Your task: Please copy each line from the entries that contains the string "probit".

Segment Start: Materials provided

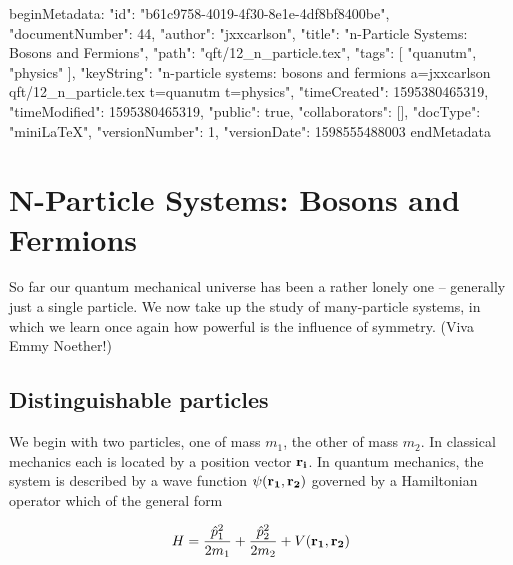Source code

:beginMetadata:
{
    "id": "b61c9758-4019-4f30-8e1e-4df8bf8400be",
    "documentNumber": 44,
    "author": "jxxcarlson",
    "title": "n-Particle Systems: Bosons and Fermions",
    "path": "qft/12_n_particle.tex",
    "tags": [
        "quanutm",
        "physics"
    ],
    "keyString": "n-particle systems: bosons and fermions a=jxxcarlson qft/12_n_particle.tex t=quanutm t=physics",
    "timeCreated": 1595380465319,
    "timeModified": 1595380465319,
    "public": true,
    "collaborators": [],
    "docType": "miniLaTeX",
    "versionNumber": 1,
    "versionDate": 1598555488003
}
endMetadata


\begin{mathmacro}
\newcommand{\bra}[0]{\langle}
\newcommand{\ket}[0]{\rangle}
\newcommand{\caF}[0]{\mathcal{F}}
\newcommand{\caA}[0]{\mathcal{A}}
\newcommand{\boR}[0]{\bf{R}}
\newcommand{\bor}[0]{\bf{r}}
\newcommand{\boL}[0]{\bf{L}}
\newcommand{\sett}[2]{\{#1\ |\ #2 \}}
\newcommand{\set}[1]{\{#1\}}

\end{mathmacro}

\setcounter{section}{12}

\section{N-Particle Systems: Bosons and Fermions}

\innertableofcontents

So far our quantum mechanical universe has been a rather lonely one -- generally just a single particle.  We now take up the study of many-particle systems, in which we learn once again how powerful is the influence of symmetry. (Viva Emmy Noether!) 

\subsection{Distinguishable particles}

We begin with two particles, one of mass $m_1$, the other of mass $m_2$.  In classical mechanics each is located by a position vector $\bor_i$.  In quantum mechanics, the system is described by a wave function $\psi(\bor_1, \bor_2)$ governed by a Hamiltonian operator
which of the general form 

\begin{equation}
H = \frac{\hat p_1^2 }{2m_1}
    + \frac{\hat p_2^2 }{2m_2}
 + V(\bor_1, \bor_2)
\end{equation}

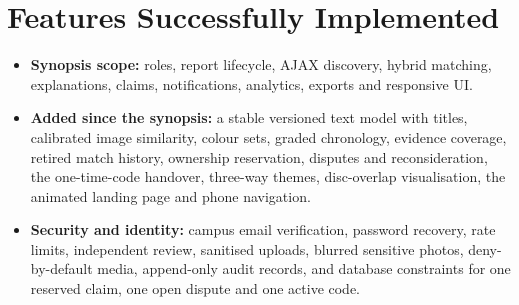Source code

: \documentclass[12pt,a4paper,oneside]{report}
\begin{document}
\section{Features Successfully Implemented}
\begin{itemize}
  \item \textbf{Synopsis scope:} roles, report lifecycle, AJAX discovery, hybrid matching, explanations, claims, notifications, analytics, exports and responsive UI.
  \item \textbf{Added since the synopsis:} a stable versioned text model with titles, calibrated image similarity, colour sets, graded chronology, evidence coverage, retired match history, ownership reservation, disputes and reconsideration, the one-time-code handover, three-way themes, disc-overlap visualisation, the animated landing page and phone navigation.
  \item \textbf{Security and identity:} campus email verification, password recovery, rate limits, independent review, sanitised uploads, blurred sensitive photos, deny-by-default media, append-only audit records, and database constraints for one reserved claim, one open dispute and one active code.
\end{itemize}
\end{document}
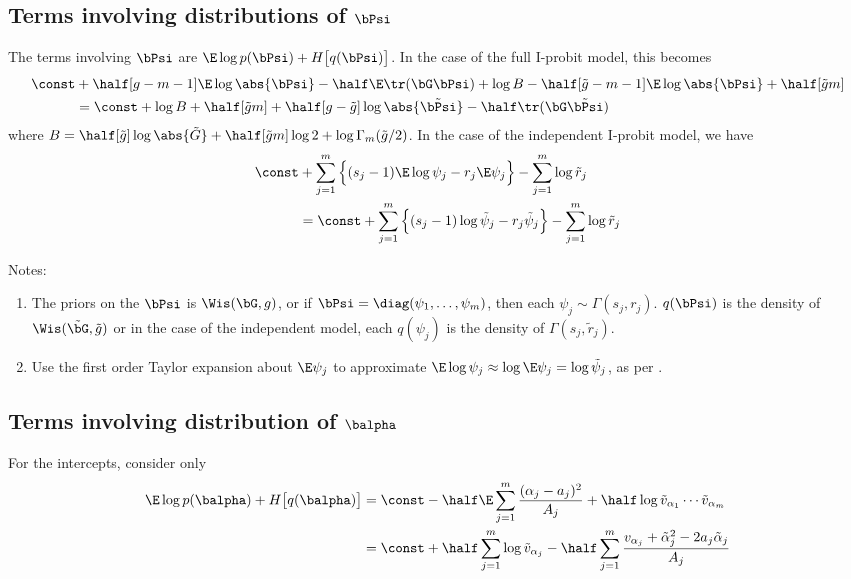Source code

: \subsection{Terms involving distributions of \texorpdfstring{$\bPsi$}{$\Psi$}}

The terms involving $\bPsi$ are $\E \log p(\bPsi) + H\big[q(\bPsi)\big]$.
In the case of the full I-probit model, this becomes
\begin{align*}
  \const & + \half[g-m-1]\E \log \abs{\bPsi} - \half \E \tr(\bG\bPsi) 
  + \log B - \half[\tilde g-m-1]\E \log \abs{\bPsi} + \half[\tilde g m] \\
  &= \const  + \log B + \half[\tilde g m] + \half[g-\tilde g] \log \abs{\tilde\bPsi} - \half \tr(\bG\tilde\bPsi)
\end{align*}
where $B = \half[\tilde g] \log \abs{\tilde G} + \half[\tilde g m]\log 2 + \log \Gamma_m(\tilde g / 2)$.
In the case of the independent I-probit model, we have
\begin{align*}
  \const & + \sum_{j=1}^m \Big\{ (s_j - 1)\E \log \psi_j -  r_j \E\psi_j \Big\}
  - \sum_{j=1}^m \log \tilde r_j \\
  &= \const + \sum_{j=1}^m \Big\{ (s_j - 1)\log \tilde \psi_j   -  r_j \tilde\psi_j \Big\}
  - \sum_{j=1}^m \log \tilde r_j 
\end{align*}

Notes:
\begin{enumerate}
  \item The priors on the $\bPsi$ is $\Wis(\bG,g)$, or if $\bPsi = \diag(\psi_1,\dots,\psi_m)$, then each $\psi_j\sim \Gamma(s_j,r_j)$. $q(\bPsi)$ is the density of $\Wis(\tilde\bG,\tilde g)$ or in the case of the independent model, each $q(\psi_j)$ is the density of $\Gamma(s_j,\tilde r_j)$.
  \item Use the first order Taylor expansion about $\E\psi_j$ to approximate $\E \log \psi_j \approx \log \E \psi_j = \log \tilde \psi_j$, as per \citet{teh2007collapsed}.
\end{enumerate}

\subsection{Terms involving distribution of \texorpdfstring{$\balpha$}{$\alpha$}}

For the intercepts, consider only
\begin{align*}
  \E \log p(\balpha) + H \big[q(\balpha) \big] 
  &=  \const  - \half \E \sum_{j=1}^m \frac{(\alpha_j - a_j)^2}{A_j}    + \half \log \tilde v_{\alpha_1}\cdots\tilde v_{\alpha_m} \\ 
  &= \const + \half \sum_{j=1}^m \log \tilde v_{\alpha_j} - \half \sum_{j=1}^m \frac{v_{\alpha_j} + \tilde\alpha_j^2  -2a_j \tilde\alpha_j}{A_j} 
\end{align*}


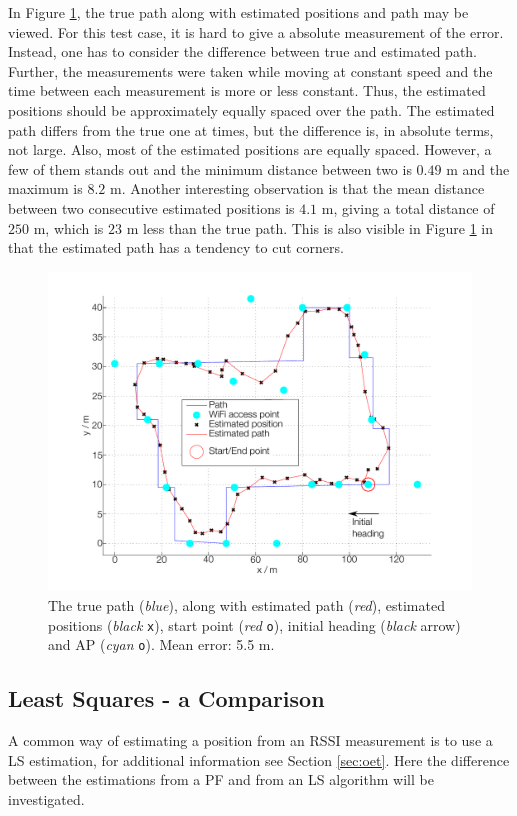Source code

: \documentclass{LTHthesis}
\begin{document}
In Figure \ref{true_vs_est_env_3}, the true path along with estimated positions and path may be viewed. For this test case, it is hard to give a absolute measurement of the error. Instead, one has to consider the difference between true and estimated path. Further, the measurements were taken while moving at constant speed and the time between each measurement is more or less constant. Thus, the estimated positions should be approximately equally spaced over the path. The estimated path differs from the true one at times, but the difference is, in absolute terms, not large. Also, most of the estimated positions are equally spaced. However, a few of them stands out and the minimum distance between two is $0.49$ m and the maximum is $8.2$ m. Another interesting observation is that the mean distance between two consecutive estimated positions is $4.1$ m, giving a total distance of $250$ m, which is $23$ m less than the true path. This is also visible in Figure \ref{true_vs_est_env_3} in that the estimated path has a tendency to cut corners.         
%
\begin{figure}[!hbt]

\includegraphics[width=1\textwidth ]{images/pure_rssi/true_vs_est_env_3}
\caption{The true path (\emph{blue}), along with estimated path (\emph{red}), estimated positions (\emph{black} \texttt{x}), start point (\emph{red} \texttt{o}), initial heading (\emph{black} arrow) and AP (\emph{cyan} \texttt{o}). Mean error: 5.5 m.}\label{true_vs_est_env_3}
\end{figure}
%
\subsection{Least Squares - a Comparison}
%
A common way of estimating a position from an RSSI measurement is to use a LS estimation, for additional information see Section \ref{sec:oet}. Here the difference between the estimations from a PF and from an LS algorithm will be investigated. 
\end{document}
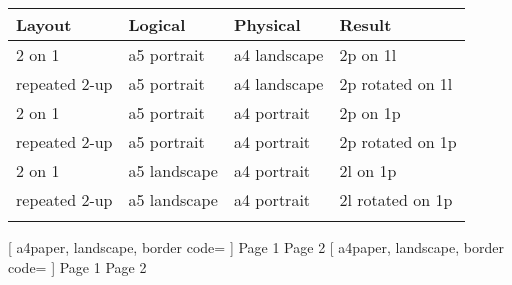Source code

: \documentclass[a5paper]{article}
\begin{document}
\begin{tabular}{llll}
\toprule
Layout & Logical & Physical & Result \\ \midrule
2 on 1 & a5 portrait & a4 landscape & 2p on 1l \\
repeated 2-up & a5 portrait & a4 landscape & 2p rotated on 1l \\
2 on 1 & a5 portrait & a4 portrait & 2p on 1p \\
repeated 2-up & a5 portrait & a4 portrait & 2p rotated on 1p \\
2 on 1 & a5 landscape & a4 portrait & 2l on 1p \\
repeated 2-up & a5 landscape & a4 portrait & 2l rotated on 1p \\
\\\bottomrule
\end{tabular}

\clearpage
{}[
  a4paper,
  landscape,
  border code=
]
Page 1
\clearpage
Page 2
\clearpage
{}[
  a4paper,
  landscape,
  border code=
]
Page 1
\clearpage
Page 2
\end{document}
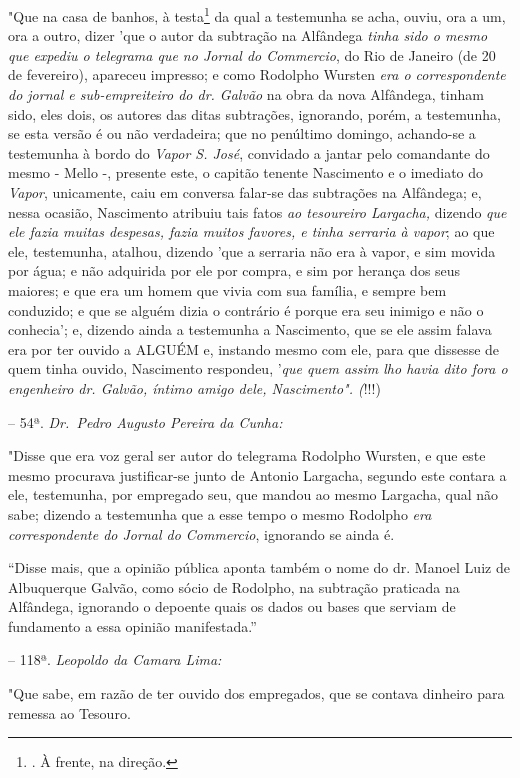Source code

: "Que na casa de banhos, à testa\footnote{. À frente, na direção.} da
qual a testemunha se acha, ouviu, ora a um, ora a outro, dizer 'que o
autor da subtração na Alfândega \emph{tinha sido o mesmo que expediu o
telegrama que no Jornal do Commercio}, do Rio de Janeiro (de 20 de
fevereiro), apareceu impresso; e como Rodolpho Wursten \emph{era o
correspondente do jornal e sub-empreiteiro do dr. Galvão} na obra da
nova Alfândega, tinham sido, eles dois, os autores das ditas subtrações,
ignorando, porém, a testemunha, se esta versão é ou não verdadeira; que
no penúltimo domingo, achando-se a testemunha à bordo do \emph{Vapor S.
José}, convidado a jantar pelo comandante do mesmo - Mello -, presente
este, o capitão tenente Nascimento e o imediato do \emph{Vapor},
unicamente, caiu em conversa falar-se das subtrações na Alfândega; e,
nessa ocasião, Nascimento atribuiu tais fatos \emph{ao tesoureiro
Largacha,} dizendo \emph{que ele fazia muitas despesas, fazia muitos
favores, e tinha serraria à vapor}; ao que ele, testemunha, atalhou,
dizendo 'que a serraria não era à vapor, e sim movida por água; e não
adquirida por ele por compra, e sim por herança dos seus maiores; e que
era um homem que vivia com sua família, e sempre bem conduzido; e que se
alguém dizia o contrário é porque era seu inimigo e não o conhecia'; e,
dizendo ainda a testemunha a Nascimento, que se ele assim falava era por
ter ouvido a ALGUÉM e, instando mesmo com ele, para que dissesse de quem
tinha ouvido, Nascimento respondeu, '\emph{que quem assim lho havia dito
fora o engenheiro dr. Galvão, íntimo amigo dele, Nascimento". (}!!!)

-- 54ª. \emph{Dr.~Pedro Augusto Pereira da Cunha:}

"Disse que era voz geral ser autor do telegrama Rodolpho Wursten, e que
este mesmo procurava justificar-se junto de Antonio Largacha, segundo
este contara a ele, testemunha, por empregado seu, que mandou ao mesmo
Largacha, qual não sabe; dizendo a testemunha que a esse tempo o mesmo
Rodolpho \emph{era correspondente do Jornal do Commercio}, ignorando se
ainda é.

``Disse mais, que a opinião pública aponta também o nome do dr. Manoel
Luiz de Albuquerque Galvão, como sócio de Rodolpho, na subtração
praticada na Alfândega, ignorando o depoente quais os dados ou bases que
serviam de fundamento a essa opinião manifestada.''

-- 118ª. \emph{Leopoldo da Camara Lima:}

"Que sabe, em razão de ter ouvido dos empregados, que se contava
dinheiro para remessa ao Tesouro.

Segment End: Materials provided

Solved exercise:
In the case of the full I-probit model, this becomes
In the case of the independent I-probit model, we have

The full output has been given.